New U.S. requirements for better fuel efficiency and lower carbon emissions have plastics suppliers hoping they will have new sales opportunities for their parts.
The auto industry has been bracing itself for the first big hike in fuel standards in more than 20 years, and on May 19, the federal government rolled out requirements to boost that standard nearly 10 miles per gallon by 2016 to an average of 35.5 mpg. The first hike will hit vehicles in 2012.
The new rules will provide a nationwide standard, replacing what could have been a mixture of requirements from more than a dozen different states, including California. That will help automakers plan for production, but also requires a fast start by those same companies to find ways to improve performance in their cars and trucks. And it gives them a real reason to improve mileage, which consumer demand and the American love for large cars has not.
The [automakers] are not the beneficiary of gas mileage, said Cedric Ball, marketing projects leader for Ashland Chemical Co.'s performance materials group. The vehicle owner is the beneficiary. Now the initiative is there.
One of the fastest ways to get more miles out of each gallon of gasoline without changing the entire operating system is to cut weight.
Obviously this is wonderful news and will create many different opportunities for the companies that can provide a significant weight advantage, said Stephane Leroux, worldwide marketing manager for the automotive segment of Solutia Inc.'s Saflex laminated glass program.
A 10 percent drop in the weight of an average vehicle will boost its fuel economy by 6-8 percent, said Lee Childers, vice president of materials engineering for International Automotive Components LLC, a Dearborn, Mich.-based auto interiors supplier.
Those kinds of numbers are the ones that companies will use to bolster their arguments to invest in lighter-weight alternatives, which play into plastics' key selling points. Plastics will not be alone, however. High-strength steel, aluminum, magnesium and other metals also are polishing up their lightweight credentials.
For plastics, there are new opportunities throughout the vehicle, however, from windshields to engine components to body panels and structural interior parts.
St. Louis-based Solutia is touting the opportunity to use its polyvinyl butyral film inner layer with enhanced acoustic performance to shave a few millimeters of glass from windshields, which will cut about 5 pounds in weight off the average car, Leroux said.
A typical windshield is made with two sheets of glass, each 2.1mm thick, with a PVB protective layer between them. Taking one of those sheets down to 1.6mm cuts weight without affecting safety or performance. Adding an additional acoustic barrier in the film maintains the same comfort level from road noise in the car.
The reduced weight also cuts carbon-dioxide emissions by 6.6 kilograms per car.
We have very good examples already in Europe, Leroux said.
Higher fuel taxes there have prompted extensive weight-shaving programs for European-made cars, with one out of every three already using a lighter-weight windshield. In North America, there are only three or four vehicles using thinner-glass options.
Expanding the same concept to side windows could potentially save even more weight.
At the same time, polycarbonate suppliers have additional ammunition as they line up to try and replace some of those glass windows with all plastic.

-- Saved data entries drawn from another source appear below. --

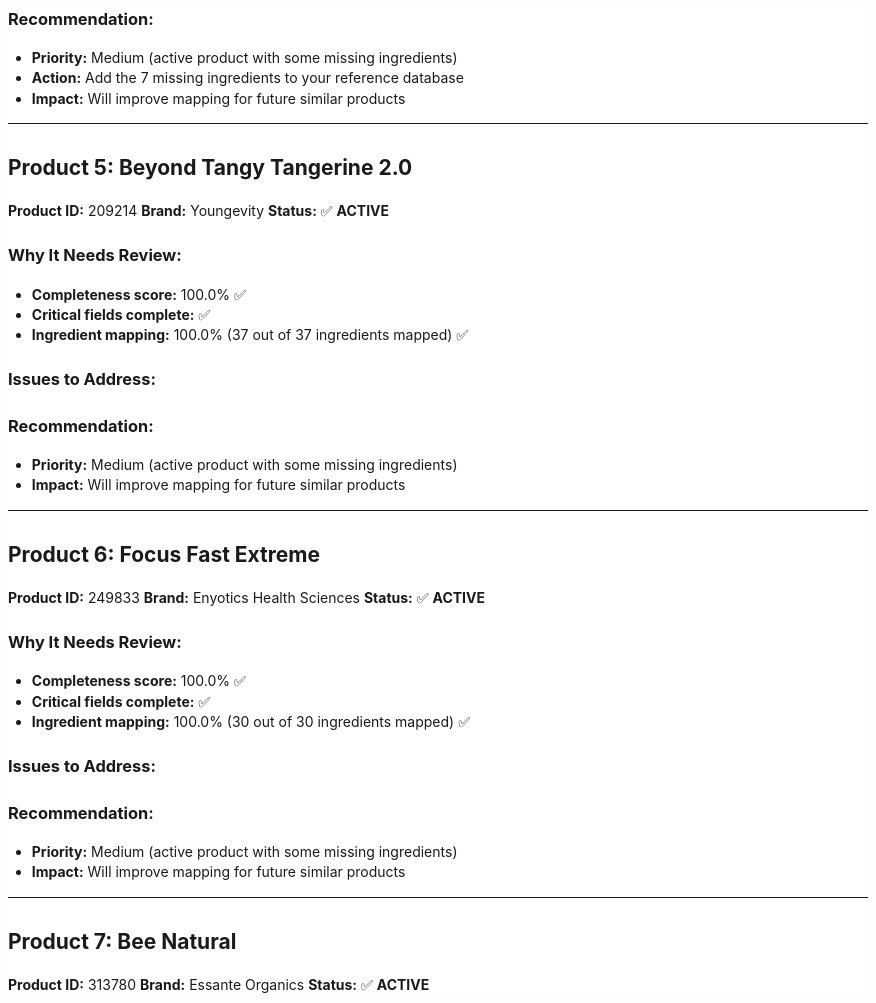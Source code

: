 ### Recommendation:
- **Priority:** Medium (active product with some missing ingredients)
- **Action:** Add the 7 missing ingredients to your reference database
- **Impact:** Will improve mapping for future similar products

---

## Product 5: Beyond Tangy Tangerine 2.0
**Product ID:** 209214
**Brand:** Youngevity
**Status:** ✅ **ACTIVE**

### Why It Needs Review:
- **Completeness score:** 100.0% ✅
- **Critical fields complete:** ✅
- **Ingredient mapping:** 100.0% (37 out of 37 ingredients mapped) ✅

### Issues to Address:

### Recommendation:
- **Priority:** Medium (active product with some missing ingredients)
- **Impact:** Will improve mapping for future similar products

---

## Product 6: Focus Fast Extreme
**Product ID:** 249833
**Brand:** Enyotics Health Sciences
**Status:** ✅ **ACTIVE**

### Why It Needs Review:
- **Completeness score:** 100.0% ✅
- **Critical fields complete:** ✅
- **Ingredient mapping:** 100.0% (30 out of 30 ingredients mapped) ✅

### Issues to Address:

### Recommendation:
- **Priority:** Medium (active product with some missing ingredients)
- **Impact:** Will improve mapping for future similar products

---

## Product 7: Bee Natural
**Product ID:** 313780
**Brand:** Essante Organics
**Status:** ✅ **ACTIVE**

Weight-saving opportunities are available today, Childers said, and IAC and other suppliers are pointing out that they can respond quickly with parts not just parts in development. Those range from replacing all-steel instrument panels with structural plastic or metal and plastic hybrids to natural-fiber composites in door panels and part consolidation that cuts the number of fasteners needed. IAC could cut 43 pounds out of an interior just with current technology, he said.
Future developments could improve weight and push plastics use even further. Magna International Inc.'s Decoma Exteriors and Interiors unit, based in Aurora, Ontario, already has used lighter-weight steel for structural seat frames, said Jeff Corkins, chief engineer for research and development with the company's seating group.
It has new production now making frames with magnesium using a molding process similar to injection molding. The next step in weight reduction may be transferring in-line compounding of long glass fibers in injection molding from Decoma's exterior parts to interior parts.
Decoma already uses in-line compounding on parts like one-piece running boards. The structural capabilities there and control over the glass flow may make it possible to replace steel frames with injection molded frames, he said.
Dublin, Ohio-based Ashland is in development with three different automakers to begin using its lightweight low density sheet molded compound in future vehicles, Ball said, and the SMC could come on line quickly. Ashland nearly canceled its low density SMC program at one point, because it could not meet low-cost targets from an auto industry that could always use standard steel. The lighter-weight composite is more expensive than standard SMC.
The company pushed ahead, though, and found business in the commercial truck market, and now is seeing the possibility for a real breakthrough in the auto industry as well.
The potential has been there, the technology has been there, to have three times as much SMC and [bulk molded compound], Ball said. We're getting to the point now where maybe, just maybe, we're going to get there.